The Term Dictionary and Finite State Transducers

Tantivy's term dictionary maps terms to their posting list offsets in the inverted index. Rather than using a hash map or B-tree, Tantivy uses a finite state transducer (FST) -- a compact, immutable data structure that represents a sorted set of key-value pairs.

FSTs are space-efficient because they share common prefixes and suffixes between terms. For a typical English text corpus, the FST representation of the term dictionary is significantly smaller than a hash map or sorted array. FSTs also support efficient prefix lookups, which Tantivy uses for wildcard queries and auto-completion.

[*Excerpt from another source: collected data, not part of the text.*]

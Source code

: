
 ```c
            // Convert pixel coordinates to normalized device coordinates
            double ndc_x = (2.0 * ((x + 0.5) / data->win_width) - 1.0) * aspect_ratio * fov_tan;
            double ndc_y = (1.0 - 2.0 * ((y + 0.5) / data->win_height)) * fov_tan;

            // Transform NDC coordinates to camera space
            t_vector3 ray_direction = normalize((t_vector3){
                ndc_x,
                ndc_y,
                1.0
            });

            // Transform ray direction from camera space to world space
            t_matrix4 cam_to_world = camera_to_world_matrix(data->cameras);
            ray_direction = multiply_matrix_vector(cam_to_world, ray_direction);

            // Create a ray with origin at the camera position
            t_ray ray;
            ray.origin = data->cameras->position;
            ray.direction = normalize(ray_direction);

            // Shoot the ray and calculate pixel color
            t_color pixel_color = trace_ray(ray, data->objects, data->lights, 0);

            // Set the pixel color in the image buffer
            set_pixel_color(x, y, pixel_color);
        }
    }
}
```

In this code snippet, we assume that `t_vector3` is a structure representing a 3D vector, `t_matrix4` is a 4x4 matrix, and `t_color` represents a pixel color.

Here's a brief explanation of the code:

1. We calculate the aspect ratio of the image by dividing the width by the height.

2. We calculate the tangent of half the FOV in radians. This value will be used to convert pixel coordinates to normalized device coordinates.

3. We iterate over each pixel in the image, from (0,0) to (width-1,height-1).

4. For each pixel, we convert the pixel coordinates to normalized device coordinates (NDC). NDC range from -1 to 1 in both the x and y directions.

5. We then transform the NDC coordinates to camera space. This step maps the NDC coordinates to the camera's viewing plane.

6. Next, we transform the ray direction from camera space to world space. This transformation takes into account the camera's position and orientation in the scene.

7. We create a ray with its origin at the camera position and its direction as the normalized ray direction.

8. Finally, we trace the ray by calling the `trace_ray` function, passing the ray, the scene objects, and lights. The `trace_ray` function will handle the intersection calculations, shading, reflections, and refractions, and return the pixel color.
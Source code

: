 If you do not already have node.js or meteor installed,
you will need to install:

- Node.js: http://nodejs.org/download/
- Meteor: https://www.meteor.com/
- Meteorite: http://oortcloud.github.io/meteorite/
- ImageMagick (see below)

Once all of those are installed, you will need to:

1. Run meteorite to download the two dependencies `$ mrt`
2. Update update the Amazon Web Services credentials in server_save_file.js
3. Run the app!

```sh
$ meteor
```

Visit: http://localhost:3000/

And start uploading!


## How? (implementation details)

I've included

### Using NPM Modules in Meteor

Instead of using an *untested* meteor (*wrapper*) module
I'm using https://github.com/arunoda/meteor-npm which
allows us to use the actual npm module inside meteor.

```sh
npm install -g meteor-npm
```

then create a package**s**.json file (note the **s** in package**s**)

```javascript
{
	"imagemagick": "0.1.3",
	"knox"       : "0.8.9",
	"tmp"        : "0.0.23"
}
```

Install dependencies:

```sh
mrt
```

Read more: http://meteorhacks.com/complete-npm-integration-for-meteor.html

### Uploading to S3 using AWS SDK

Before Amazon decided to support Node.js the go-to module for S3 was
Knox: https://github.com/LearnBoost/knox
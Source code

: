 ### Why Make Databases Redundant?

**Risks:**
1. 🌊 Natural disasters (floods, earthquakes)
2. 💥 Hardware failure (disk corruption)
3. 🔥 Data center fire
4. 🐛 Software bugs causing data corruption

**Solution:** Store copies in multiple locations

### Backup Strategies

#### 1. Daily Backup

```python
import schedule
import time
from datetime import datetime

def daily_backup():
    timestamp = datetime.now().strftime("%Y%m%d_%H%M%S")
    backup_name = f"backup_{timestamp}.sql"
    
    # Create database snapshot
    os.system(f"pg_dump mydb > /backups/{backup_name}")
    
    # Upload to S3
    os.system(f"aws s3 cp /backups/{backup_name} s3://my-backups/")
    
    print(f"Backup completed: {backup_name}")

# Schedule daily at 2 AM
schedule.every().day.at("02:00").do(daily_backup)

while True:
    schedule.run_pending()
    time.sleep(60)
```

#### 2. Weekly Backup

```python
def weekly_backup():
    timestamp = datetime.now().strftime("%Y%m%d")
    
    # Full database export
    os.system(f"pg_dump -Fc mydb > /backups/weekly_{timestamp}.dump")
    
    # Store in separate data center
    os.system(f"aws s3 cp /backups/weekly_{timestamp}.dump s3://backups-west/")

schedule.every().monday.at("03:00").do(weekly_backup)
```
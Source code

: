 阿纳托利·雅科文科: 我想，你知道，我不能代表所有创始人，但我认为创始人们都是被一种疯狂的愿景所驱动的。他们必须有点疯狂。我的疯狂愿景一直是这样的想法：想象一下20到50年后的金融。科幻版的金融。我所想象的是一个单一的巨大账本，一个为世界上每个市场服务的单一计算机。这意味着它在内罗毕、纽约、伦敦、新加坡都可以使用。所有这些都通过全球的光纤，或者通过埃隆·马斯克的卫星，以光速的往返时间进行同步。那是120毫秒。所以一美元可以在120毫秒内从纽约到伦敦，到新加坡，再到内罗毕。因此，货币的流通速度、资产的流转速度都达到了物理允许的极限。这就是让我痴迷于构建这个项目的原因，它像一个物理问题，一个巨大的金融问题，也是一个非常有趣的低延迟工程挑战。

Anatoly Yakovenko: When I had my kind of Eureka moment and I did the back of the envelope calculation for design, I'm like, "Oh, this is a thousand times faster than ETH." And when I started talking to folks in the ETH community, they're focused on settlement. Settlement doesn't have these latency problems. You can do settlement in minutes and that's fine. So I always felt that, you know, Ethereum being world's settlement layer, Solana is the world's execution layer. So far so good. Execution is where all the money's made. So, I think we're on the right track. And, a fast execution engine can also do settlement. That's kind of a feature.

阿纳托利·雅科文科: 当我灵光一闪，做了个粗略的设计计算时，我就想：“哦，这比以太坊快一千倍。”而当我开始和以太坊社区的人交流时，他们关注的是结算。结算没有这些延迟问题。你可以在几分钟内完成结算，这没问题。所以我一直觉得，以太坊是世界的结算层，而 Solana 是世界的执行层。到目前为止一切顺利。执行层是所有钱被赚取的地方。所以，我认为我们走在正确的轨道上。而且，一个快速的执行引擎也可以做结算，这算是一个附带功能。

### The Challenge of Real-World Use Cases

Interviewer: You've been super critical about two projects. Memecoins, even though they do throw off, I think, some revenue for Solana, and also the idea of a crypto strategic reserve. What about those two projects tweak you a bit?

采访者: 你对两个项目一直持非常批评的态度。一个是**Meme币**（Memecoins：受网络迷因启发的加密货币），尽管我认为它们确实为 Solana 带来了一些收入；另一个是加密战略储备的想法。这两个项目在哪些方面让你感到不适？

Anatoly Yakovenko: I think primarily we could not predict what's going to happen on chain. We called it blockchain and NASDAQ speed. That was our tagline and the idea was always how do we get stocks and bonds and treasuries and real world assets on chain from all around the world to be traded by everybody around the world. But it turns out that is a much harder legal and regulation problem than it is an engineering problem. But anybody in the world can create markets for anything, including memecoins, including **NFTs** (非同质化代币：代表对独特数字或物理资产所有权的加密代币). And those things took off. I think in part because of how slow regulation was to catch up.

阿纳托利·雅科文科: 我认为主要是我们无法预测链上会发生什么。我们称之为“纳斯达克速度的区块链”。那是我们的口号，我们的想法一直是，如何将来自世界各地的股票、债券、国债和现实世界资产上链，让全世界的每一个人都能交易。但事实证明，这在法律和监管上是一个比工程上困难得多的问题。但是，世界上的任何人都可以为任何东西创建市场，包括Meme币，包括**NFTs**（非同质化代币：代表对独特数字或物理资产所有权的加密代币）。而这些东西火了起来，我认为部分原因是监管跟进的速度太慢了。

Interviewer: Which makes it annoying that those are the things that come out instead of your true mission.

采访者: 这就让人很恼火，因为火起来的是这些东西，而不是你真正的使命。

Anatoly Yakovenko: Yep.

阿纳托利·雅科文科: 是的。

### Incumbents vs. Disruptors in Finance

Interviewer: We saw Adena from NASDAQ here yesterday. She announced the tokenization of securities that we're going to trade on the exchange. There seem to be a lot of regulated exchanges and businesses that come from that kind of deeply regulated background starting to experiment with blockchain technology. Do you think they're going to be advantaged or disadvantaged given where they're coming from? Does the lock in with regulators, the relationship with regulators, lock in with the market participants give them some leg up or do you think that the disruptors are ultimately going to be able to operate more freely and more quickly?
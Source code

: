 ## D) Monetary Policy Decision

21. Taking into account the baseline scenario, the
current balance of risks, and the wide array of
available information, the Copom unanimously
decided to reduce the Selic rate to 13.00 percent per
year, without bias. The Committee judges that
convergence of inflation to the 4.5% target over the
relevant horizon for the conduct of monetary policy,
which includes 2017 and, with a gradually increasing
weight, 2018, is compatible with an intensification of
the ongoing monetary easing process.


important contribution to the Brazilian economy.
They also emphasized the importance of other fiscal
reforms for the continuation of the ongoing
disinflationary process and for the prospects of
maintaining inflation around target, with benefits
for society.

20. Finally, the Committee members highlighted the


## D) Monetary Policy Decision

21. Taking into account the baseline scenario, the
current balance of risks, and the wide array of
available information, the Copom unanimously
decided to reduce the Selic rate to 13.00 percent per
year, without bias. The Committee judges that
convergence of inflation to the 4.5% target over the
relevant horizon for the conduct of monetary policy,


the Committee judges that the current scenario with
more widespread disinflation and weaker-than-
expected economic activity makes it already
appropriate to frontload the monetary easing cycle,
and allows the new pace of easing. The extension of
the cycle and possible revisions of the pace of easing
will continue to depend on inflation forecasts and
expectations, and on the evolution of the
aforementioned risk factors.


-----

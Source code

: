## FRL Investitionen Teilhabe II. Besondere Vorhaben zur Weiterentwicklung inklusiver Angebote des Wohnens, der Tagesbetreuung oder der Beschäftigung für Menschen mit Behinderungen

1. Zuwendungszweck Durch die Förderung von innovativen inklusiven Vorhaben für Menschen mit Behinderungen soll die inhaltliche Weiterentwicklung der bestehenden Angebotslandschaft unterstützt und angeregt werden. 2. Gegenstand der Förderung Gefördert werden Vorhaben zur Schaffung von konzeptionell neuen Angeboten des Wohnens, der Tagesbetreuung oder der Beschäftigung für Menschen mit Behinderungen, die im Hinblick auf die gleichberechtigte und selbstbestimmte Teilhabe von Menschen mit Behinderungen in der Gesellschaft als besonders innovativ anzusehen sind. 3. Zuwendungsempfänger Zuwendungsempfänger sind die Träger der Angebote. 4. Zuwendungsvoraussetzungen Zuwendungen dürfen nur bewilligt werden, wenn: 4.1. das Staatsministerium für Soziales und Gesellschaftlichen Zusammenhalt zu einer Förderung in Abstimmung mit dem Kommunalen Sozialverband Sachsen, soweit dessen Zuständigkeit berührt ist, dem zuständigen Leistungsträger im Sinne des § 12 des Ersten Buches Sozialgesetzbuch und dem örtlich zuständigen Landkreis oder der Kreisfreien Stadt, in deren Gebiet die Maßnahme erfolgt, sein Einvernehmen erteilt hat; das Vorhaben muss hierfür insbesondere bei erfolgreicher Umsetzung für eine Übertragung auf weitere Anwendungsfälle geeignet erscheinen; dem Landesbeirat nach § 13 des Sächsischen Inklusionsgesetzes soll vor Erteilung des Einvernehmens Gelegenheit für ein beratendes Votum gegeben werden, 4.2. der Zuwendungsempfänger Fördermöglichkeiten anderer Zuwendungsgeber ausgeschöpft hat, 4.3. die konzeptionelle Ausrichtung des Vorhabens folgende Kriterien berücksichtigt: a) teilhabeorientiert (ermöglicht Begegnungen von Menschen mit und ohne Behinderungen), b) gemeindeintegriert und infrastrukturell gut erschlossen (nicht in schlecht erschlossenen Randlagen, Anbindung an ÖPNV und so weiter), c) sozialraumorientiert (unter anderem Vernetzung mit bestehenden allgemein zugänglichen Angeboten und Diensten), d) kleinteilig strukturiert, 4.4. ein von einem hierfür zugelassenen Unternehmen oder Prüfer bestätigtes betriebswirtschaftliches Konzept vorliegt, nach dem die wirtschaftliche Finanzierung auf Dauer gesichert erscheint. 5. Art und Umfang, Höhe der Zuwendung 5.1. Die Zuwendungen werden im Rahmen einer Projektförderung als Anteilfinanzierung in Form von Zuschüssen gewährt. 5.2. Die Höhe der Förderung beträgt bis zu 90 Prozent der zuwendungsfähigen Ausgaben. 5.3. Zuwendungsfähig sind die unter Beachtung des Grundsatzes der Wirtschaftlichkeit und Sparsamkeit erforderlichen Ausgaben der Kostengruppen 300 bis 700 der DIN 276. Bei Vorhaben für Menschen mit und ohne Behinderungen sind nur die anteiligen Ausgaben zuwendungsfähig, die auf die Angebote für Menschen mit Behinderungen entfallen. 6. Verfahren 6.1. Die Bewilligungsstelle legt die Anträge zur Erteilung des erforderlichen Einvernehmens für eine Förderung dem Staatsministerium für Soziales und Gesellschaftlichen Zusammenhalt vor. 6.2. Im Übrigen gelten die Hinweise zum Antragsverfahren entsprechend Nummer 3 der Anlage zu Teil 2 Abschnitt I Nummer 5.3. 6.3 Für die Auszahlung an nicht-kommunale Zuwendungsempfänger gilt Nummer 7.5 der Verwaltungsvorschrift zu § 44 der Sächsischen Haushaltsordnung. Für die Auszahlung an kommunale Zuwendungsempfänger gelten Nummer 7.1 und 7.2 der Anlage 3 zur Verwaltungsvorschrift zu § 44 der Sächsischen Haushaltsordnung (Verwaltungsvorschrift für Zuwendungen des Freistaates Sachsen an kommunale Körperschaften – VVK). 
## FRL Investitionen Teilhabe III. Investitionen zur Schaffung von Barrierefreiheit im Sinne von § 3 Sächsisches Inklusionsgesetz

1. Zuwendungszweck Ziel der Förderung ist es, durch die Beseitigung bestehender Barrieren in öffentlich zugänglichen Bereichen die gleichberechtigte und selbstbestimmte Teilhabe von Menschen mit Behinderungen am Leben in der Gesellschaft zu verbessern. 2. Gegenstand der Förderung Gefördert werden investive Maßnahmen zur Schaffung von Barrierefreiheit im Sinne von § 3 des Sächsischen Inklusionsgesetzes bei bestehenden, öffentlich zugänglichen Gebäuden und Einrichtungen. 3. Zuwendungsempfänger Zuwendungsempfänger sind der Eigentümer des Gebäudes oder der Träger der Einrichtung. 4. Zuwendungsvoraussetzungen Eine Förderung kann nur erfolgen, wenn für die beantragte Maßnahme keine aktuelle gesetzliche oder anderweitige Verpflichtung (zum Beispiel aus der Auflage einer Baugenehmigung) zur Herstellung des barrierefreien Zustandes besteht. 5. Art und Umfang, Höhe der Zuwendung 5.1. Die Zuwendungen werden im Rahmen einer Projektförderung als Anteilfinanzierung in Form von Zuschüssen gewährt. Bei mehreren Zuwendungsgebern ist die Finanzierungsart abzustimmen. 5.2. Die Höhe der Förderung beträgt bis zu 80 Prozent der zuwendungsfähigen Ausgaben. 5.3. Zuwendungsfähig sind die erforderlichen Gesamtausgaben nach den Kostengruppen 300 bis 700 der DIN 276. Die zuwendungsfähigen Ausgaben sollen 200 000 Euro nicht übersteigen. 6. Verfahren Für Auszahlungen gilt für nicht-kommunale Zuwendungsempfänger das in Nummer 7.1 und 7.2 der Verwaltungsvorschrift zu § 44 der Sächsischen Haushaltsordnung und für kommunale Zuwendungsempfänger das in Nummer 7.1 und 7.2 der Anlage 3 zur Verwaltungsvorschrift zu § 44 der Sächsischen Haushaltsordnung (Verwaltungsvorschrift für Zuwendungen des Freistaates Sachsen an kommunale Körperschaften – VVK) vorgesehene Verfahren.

The trade-off is that FSTs are immutable -- they cannot be updated in place. This fits Tantivy's segment architecture: each segment has its own term dictionary, and new terms are added by creating new segments rather than modifying existing ones.

Posting List Compression

Posting lists -- the sorted lists of document IDs for each term -- can be large for common terms. Tantivy compresses posting lists using a combination of techniques:

• Delta encoding: Instead of storing absolute document IDs, Tantivy stores the difference (delta) between consecutive IDs. For dense posting lists, these deltas are small and compress well.
• Block-based compression: Posting lists are divided into fixed-size blocks (typically 128 document IDs). Each block is compressed independently using bitpacking, where each delta is stored using only as many bits as needed. This enables fast decompression of individual blocks without decompressing the entire list.
• Skip lists: Tantivy maintains skip pointers that allow jumping forward in a posting list without reading every entry. This accelerates intersection operations (AND queries) where the engine needs to find document IDs present in multiple posting lists.

These compression techniques reduce index size while maintaining fast query execution. The block-based approach is particularly efficient because modern CPUs can decompress a block of 128 bitpacked integers in a single SIMD operation.

Concurrent Search and Indexing

Tantivy uses a searcher snapshot model to enable concurrent reads and writes. When a search is executed, Tantivy captures a snapshot of the current set of segments and searches that snapshot. New segments created by concurrent indexing operations are not visible to in-progress searches -- they become visible only when the next searcher snapshot is created.

This model provides read consistency (a search sees a consistent view of the index) without blocking (indexing continues unimpeded while searches execute). The searcher snapshot is lightweight -- it references existing immutable segments rather than copying data.

The IndexReader component manages searcher lifecycle, including warming (pre-loading segment data into OS page cache) and recycling (reusing searcher resources across queries). Applications can configure the reload policy to control how quickly new segments become visible to searches.

Tantivy's Scoring Pipeline

While BM25 is the default, Tantivy's scoring pipeline is customizable. The pipeline consists of:

1. Weight creation: At query time, each query clause creates a Weight object that encapsulates the global statistics (document frequency, average document length) needed for scoring.
2. Scorer iteration: The Weight produces a Scorer that iterates over matching documents in a segment. The scorer combines posting list traversal with score computation.
3. Score combination: For multi-term queries, individual term scores are combined according to the query structure (sum for boolean OR, sum for boolean AND with minimum-should-match semantics).

Developers can implement custom Weight and Scorer types to use alternative scoring functions (e.g., BM25F for multi-field scoring, or custom learned ranking models) while reusing Tantivy's indexing and posting list infrastructure.